Enterprise Products Partners L.P. (EPD), Anadarko Petroleum Corp. (APC) and DCP Midstream, LLC announced an agreement to design and construct a new natural gas liquids or "NGL" pipeline that will originate in the Denver-Julesburg Basin or "DJ Basin" in Weld County, Colorado and extend approximately 435 miles to Skellytown, Texas in Carson County.
Enterprise Products stated that each party will hold a one-third interest. The company noted that the new Front Range Pipeline, with connections to the Mid-America Pipeline system and the recently announced Texas Express Pipeline, will help producers in the DJ Basin maximize the value of their NGL production by providing reliable takeaway capacity and market access to the Gulf Coast, the largest NGL market in the United States.
Initial capacity on Front Range is expected to be approximately 150,000 barrels per day or "BPD", which can be readily expanded to approximately 230,000 BPD. Enterprise stated that it will construct and operate the pipeline, which is expected to begin service in the fourth quarter of 2013.

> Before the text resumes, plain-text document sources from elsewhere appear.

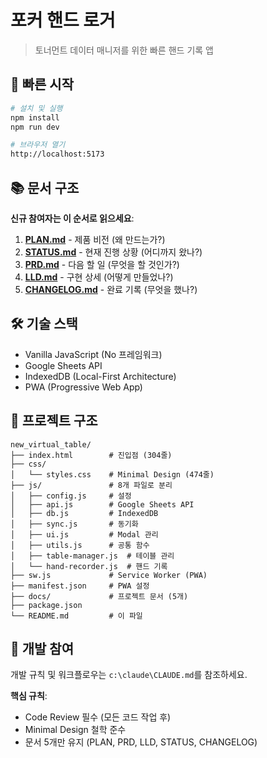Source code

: # 포커 핸드 로거

> 토너먼트 데이터 매니저를 위한 빠른 핸드 기록 앱

## 🚀 빠른 시작

```bash
# 설치 및 실행
npm install
npm run dev

# 브라우저 열기
http://localhost:5173
```

## 📚 문서 구조

**신규 참여자는 이 순서로 읽으세요**:

1. **[PLAN.md](docs/PLAN.md)** - 제품 비전 (왜 만드는가?)
2. **[STATUS.md](docs/STATUS.md)** - 현재 진행 상황 (어디까지 왔나?)
3. **[PRD.md](docs/PRD.md)** - 다음 할 일 (무엇을 할 것인가?)
4. **[LLD.md](docs/LLD.md)** - 구현 상세 (어떻게 만들었나?)
5. **[CHANGELOG.md](docs/CHANGELOG.md)** - 완료 기록 (무엇을 했나?)

## 🛠️ 기술 스택

- Vanilla JavaScript (No 프레임워크)
- Google Sheets API
- IndexedDB (Local-First Architecture)
- PWA (Progressive Web App)

## 📁 프로젝트 구조

```
new_virtual_table/
├── index.html        # 진입점 (304줄)
├── css/
│   └── styles.css    # Minimal Design (474줄)
├── js/               # 8개 파일로 분리
│   ├── config.js     # 설정
│   ├── api.js        # Google Sheets API
│   ├── db.js         # IndexedDB
│   ├── sync.js       # 동기화
│   ├── ui.js         # Modal 관리
│   ├── utils.js      # 공통 함수
│   ├── table-manager.js  # 테이블 관리
│   └── hand-recorder.js  # 핸드 기록
├── sw.js             # Service Worker (PWA)
├── manifest.json     # PWA 설정
├── docs/             # 프로젝트 문서 (5개)
├── package.json
└── README.md         # 이 파일
```

## 🤝 개발 참여

개발 규칙 및 워크플로우는 `c:\claude\CLAUDE.md`를 참조하세요.

**핵심 규칙**:
- Code Review 필수 (모든 코드 작업 후)
- Minimal Design 철학 준수
- 문서 5개만 유지 (PLAN, PRD, LLD, STATUS, CHANGELOG)
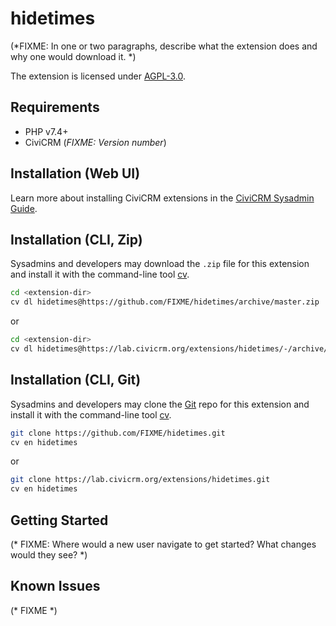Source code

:# hidetimes
(*FIXME: In one or two paragraphs, describe what the extension does and why one would download it. *)

The extension is licensed under [AGPL-3.0](LICENSE.txt).

## Requirements

* PHP v7.4+
* CiviCRM (*FIXME: Version number*)

## Installation (Web UI)

Learn more about installing CiviCRM extensions in the [CiviCRM Sysadmin Guide](https://docs.civicrm.org/sysadmin/en/latest/customize/extensions/).

## Installation (CLI, Zip)

Sysadmins and developers may download the `.zip` file for this extension and
install it with the command-line tool [cv](https://github.com/civicrm/cv).

```bash
cd <extension-dir>
cv dl hidetimes@https://github.com/FIXME/hidetimes/archive/master.zip
```
or
```bash
cd <extension-dir>
cv dl hidetimes@https://lab.civicrm.org/extensions/hidetimes/-/archive/main/hidetimes-main.zip
```

## Installation (CLI, Git)

Sysadmins and developers may clone the [Git](https://en.wikipedia.org/wiki/Git) repo for this extension and
install it with the command-line tool [cv](https://github.com/civicrm/cv).

```bash
git clone https://github.com/FIXME/hidetimes.git
cv en hidetimes
```
or
```bash
git clone https://lab.civicrm.org/extensions/hidetimes.git
cv en hidetimes
```

## Getting Started

(* FIXME: Where would a new user navigate to get started? What changes would they see? *)

## Known Issues

(* FIXME *)
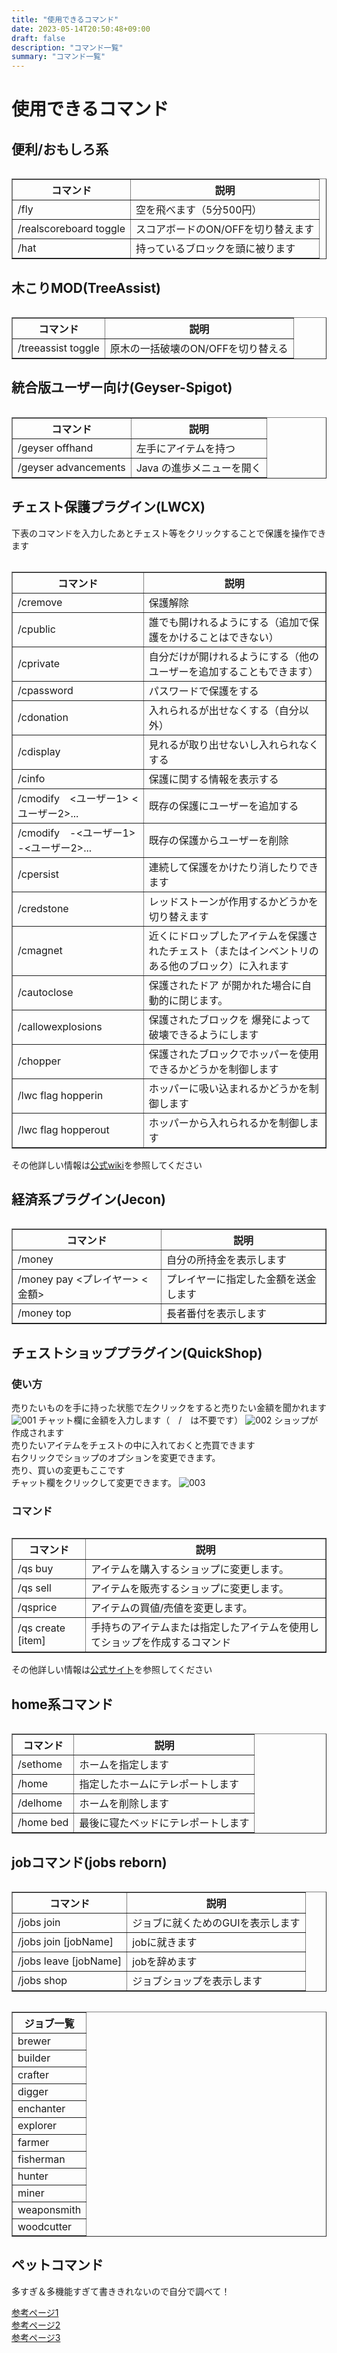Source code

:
 ```yaml
---
title: "使用できるコマンド"
date: 2023-05-14T20:50:48+09:00
draft: false
description: "コマンド一覧"
summary: "コマンド一覧"
---
```


# 使用できるコマンド

## 便利/おもしろ系  
<table>
    <table border="1">
    <tr>
        <th>コマンド</th>
        <th>説明</th>
    </tr>
    <tr>
        <td>/fly</td>
        <td>空を飛べます（5分500円）</td>
    </tr>
    <tr>
        <td>/realscoreboard toggle</td>
        <td>スコアボードのON/OFFを切り替えます</td>
    </tr>
    <tr>
        <td>/hat</td>
        <td>持っているブロックを頭に被ります</td>
    </tr>
</table>

## 木こりMOD(TreeAssist)

<table>
    <table border="1">
    <tr>
        <th>コマンド</th>
        <th>説明</th>
    </tr>
    <tr>
        <td>/treeassist toggle</td>
        <td>原木の一括破壊のON/OFFを切り替える</td>
    </tr>
</table>

## 統合版ユーザー向け(Geyser-Spigot)

<table>
    <table border="1">
    <tr>
        <th>コマンド</th>
        <th>説明</th>
    </tr>
    <tr>
        <td>/geyser offhand</td>
        <td>左手にアイテムを持つ</td>
    </tr>
    <tr>
        <td>/geyser advancements</td>
        <td>Java の進歩メニューを開く</td>
    </tr>
</table>

## チェスト保護プラグイン(LWCX)

下表のコマンドを入力したあとチェスト等をクリックすることで保護を操作できます
<table>
    <table border="1">
    <tr>
        <th>コマンド</th>
        <th>説明</th>
    </tr>
    <tr>
        <td>/cremove</td>
        <td>保護解除</td>
    </tr>
    <tr>
        <td>/cpublic</td>
        <td>誰でも開けれるようにする（追加で保護をかけることはできない）</td>
    </tr>
    <tr>
        <td>/cprivate</td>
        <td>自分だけが開けれるようにする（他のユーザーを追加することもできます）</td>
    </tr>
    <tr>
        <td>/cpassword</td>
        <td>パスワードで保護をする</td>
    </tr>
    <tr>
        <td>/cdonation</td>
        <td>入れられるが出せなくする（自分以外）</td>
    </tr>
    <tr>
        <td>/cdisplay</td>
        <td>見れるが取り出せないし入れられなくする</td>
    </tr>
    <tr>
        <td>/cinfo</td>
        <td>保護に関する情報を表示する</td>
    </tr>
    <tr>
        <td>/cmodify　<ユーザー1> <ユーザー2>...</td>
        <td>既存の保護にユーザーを追加する</td>
    </tr>
    <tr>
        <td>/cmodify　-<ユーザー1> -<ユーザー2>...</td>
        <td>既存の保護からユーザーを削除</td>
    </tr>
    <tr>
        <td>/cpersist</td>
        <td>連続して保護をかけたり消したりできます</td>
    </tr>
    <tr>
        <td>/credstone</td>
        <td>レッドストーンが作用するかどうかを切り替えます</td>
    </tr>
    <tr>
        <td>/cmagnet</td>
        <td>近くにドロップしたアイテムを保護されたチェスト（またはインベントリのある他のブロック）に入れます</td>
    </tr>
    <tr>
        <td>/cautoclose</td>
        <td>保護されたドア が開かれた場合に自動的に閉じます。</td>
    </tr>
    <tr>
        <td>/callowexplosions</td>
        <td>保護されたブロックを 爆発によって破壊できるようにします</td>
    </tr>
    <tr>
        <td>/chopper</td>
        <td>保護されたブロックでホッパーを使用できるかどうかを制御します</td>
    </tr>
    <tr>
        <td>/lwc flag hopperin</td>
        <td>ホッパーに吸い込まれるかどうかを制御します</td>
    </tr>
    <tr>
        <td>/lwc flag hopperout</td>
        <td>ホッパーから入れられるかを制御します</td>
    </tr>
</table>

その他詳しい情報は[公式wiki](https://github.com/pop4959/LWCX/wiki)を参照してください

## 経済系プラグイン(Jecon)
<table>
    <table border="1">
    <tr>
        <th>コマンド</th>
        <th>説明</th>
    </tr>
    <tr>
        <td>/money</td>
        <td>自分の所持金を表示します</td>
    </tr>
    <tr>
        <td>/money pay <プレイヤー> <金額></td>
        <td>プレイヤーに指定した金額を送金します</td>
    </tr>
    <tr>
        <td>/money top</td>
        <td>長者番付を表示します</td>
    </tr>
</table>

## チェストショッププラグイン(QuickShop)
### 使い方

売りたいものを手に持った状態で左クリックをすると売りたい金額を聞かれます
![001](https://github.com/taaaaaaachu/taaaaaaachu.github.io/blob/main/static/images/chestshop01.png?raw=true)
チャット欄に金額を入力します（　/　は不要です）
![002](https://github.com/taaaaaaachu/taaaaaaachu.github.io/blob/main/static/images/chestshop02.png?raw=true)
ショップが作成されます  
売りたいアイテムをチェストの中に入れておくと売買できます  
右クリックでショップのオプションを変更できます。  
売り、買いの変更もここです  
チャット欄をクリックして変更できます。
![003](https://github.com/taaaaaaachu/taaaaaaachu.github.io/blob/main/static/images/chestshop03.png?raw=true)

### コマンド

<table>
    <table border="1">
    <tr>
        <th>コマンド</th>
        <th>説明</th>
    </tr>
    <tr>
        <td>/qs buy</td>
        <td>アイテムを購入するショップに変更します。</td>
    </tr>
    <tr>
        <td>/qs sell</td>
        <td>アイテムを販売するショップに変更します。</td>
    </tr>
    <tr>
        <td>/qsprice <price></td>
        <td>アイテムの買値/売値を変更します。</td>
    </tr>
    <tr>
        <td>/qs create <price> [item]</td>
        <td>手持ちのアイテムまたは指定したアイテムを使用してショップを作成するコマンド</td>
    </tr>
</table>

その他詳しい情報は[公式サイト](https://www.spigotmc.org/resources/quickshop-reremake-1-19-ready-multi-currency.62575/)を参照してください

## home系コマンド  

<table>
    <table border="1">
    <tr>
        <th>コマンド</th>
        <th>説明</th>
    </tr>
    <tr>
        <td>/sethome</td>
        <td>ホームを指定します</td>
    </tr>
    <tr>
        <td>/home</td>
        <td>指定したホームにテレポートします</td>
    </tr>
    <tr>
        <td>/delhome</td>
        <td>ホームを削除します</td>
    </tr>
    <tr>
        <td>/home bed</td>
        <td>最後に寝たベッドにテレポートします</td>
    </tr>
</table>

## jobコマンド(jobs reborn)  

<table>
    <table border="1">
    <tr>
        <th>コマンド</th>
        <th>説明</th>
    </tr>
    <tr>
        <td>/jobs join</td>
        <td>ジョブに就くためのGUIを表示します</td>
    </tr>
    <tr>
        <td>/jobs join [jobName]</td>
        <td>jobに就きます</td>
    </tr>
    <tr>
        <td>/jobs leave [jobName]</td>
        <td>jobを辞めます</td>
    </tr>
    <tr>
        <td>/jobs shop</td>
        <td>ジョブショップを表示します</td>
    </tr>
</table>
<table>
    <table border="1">
    <tr>
        <th>ジョブ一覧</th>
    </tr>
    <tr>
        <td>brewer</td>
    </tr>
    <tr>
        <td>builder</td>
    </tr>
    <tr>
        <td>crafter</td>
    </tr>
    <tr>
        <td>digger</td>
    </tr>
    <tr>
        <td>enchanter</td>
    </tr>
    <tr>
        <td>explorer</td>
    </tr>
    <tr>
        <td>farmer</td>
    </tr>
    <tr>
        <td>fisherman</td>
    </tr>
    <tr>
        <td>hunter</td>
    </tr>
    <tr>
        <td>miner</td>
    </tr>
    <tr>
        <td>weaponsmith</td>
    </tr>
    <tr>
        <td>woodcutter</td>
    </tr>
    <tr>
</table>

## ペットコマンド
多すぎ＆多機能すぎて書ききれないので自分で調べて！

[参考ページ1](https://seesaawiki.jp/kotaserver/d/MyPet)<br>
[参考ページ2](https://toraden.com/wiki/?MyPet)<br>
[参考ページ3](https://wiki.mypet-plugin.de/)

In a separte press release, DCP Midstream Partners LP (DPM) announced that it has acquired a 10 percent ownership interest in the Texas Express Pipeline or TEP from Enterprise Products Partners L.P., representing an approximate investment of $85 million in the joint venture.
DCP Midstream stated that Enterprise and Enbridge Energy Partners, L.P. will each own a 35 percent interest in the joint venture, while Anadarko Petroleum will have a 20 percent stake. Additionally, DCP Midstream Partners affiliate, DCP NGL Services, LLC, has committed 20,000 barrels per day or "BPD" to TEP, increasing total long term shipper commitments on TEP from 232,000 BPD to 252,000 BPD.